Segment Open

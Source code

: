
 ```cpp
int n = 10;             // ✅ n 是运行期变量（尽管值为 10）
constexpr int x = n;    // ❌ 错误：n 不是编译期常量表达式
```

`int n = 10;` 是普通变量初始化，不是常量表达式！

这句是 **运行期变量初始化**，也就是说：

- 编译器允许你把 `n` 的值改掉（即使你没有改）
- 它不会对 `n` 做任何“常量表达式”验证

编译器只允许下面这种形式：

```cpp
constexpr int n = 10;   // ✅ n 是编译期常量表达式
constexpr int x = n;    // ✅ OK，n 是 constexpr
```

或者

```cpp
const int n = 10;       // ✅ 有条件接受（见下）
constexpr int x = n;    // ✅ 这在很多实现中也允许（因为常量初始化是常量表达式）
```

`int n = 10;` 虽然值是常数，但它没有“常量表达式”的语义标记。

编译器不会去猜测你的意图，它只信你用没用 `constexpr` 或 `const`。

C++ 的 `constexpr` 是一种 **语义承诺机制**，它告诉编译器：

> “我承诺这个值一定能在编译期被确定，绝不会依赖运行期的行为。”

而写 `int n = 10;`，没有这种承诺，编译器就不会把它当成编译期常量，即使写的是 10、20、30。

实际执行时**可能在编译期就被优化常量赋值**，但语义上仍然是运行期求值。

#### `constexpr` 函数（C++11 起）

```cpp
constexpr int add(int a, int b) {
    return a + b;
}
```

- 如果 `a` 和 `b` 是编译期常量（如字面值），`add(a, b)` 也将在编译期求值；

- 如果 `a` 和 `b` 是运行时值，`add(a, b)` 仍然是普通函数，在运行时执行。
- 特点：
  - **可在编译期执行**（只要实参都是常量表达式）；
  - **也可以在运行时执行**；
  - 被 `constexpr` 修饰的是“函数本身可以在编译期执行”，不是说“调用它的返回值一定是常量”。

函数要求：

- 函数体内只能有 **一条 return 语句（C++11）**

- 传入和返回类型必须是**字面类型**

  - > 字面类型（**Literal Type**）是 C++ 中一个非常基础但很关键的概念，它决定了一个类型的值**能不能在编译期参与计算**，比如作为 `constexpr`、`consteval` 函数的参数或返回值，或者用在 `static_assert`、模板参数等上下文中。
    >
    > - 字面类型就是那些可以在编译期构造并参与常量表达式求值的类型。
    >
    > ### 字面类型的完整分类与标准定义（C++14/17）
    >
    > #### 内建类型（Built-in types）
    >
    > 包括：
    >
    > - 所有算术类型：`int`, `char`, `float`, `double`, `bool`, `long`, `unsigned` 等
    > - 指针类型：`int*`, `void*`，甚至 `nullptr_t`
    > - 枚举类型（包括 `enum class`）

Segment Closed
Segment Open

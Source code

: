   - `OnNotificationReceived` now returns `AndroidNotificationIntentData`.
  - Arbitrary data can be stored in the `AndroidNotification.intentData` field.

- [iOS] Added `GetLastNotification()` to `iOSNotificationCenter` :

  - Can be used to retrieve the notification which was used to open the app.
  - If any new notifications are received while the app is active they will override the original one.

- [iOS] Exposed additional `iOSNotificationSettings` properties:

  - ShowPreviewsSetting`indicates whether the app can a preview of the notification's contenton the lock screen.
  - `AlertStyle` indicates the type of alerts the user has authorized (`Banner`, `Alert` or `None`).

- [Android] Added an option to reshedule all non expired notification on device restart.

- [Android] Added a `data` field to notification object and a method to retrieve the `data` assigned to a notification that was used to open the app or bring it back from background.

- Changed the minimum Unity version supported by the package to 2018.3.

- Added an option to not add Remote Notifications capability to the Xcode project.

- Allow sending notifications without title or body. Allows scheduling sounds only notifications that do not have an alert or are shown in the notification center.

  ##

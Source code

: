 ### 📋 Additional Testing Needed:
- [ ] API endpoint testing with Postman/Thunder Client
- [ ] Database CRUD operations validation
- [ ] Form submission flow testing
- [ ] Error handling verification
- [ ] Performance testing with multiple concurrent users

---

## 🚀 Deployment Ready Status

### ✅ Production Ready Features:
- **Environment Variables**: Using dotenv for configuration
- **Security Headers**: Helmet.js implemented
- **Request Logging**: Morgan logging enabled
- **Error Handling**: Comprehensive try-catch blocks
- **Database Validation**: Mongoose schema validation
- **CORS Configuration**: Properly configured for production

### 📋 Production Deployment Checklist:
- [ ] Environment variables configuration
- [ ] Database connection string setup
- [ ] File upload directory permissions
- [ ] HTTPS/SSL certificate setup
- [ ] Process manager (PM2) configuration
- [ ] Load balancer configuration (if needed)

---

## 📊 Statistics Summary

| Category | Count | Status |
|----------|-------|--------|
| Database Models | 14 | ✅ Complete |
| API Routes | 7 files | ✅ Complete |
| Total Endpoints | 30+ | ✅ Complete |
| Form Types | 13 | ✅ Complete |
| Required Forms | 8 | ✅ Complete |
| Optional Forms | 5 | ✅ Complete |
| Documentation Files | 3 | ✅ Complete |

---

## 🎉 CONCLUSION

Segment Closed
Segment Open

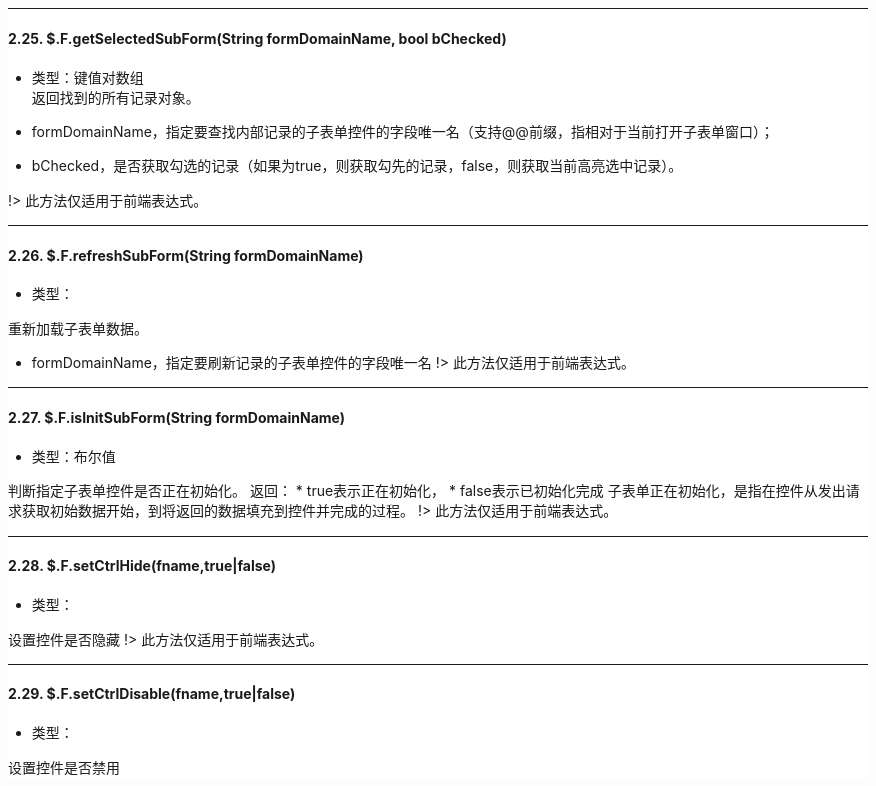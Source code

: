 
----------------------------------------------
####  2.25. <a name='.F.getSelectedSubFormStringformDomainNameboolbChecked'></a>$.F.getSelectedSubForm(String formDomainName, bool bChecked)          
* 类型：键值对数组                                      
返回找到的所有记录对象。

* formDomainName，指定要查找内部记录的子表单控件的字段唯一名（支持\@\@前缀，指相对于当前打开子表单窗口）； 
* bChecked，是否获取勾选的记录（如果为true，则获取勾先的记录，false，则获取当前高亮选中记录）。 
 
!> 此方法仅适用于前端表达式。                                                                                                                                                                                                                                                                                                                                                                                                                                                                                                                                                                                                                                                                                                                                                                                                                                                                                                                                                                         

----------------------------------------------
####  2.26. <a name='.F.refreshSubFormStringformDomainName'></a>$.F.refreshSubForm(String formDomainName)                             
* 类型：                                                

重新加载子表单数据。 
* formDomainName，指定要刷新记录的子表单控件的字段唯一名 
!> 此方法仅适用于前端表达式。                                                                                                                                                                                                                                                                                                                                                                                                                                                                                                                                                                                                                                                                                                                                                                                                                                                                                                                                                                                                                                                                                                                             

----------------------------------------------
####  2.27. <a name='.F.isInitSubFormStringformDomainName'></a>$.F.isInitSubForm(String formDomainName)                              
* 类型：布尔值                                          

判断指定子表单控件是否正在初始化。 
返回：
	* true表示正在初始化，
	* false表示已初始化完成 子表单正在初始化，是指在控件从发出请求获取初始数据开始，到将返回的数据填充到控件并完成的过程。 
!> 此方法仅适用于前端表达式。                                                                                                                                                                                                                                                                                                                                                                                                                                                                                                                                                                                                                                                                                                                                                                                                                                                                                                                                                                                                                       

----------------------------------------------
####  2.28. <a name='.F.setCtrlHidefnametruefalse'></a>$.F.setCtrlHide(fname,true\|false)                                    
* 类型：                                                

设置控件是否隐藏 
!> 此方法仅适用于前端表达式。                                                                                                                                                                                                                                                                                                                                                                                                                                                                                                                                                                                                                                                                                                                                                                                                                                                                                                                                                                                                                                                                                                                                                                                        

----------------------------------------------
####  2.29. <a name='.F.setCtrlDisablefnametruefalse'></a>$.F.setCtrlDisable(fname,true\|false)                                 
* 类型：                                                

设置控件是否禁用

Segment Closed

When the line with "### 📋 Additional" is reached in the data above, begin copying, and stop after the line with "- [ ] HTTPS/SSL certificate setup"; copy each line exactly, both ends included.

: ### 📋 Additional Testing Needed:
- [ ] API endpoint testing with Postman/Thunder Client
- [ ] Database CRUD operations validation
- [ ] Form submission flow testing
- [ ] Error handling verification
- [ ] Performance testing with multiple concurrent users

---

## 🚀 Deployment Ready Status

### ✅ Production Ready Features:
- **Environment Variables**: Using dotenv for configuration
- **Security Headers**: Helmet.js implemented
- **Request Logging**: Morgan logging enabled
- **Error Handling**: Comprehensive try-catch blocks
- **Database Validation**: Mongoose schema validation
- **CORS Configuration**: Properly configured for production

### 📋 Production Deployment Checklist:
- [ ] Environment variables configuration
- [ ] Database connection string setup
- [ ] File upload directory permissions
- [ ] HTTPS/SSL certificate setup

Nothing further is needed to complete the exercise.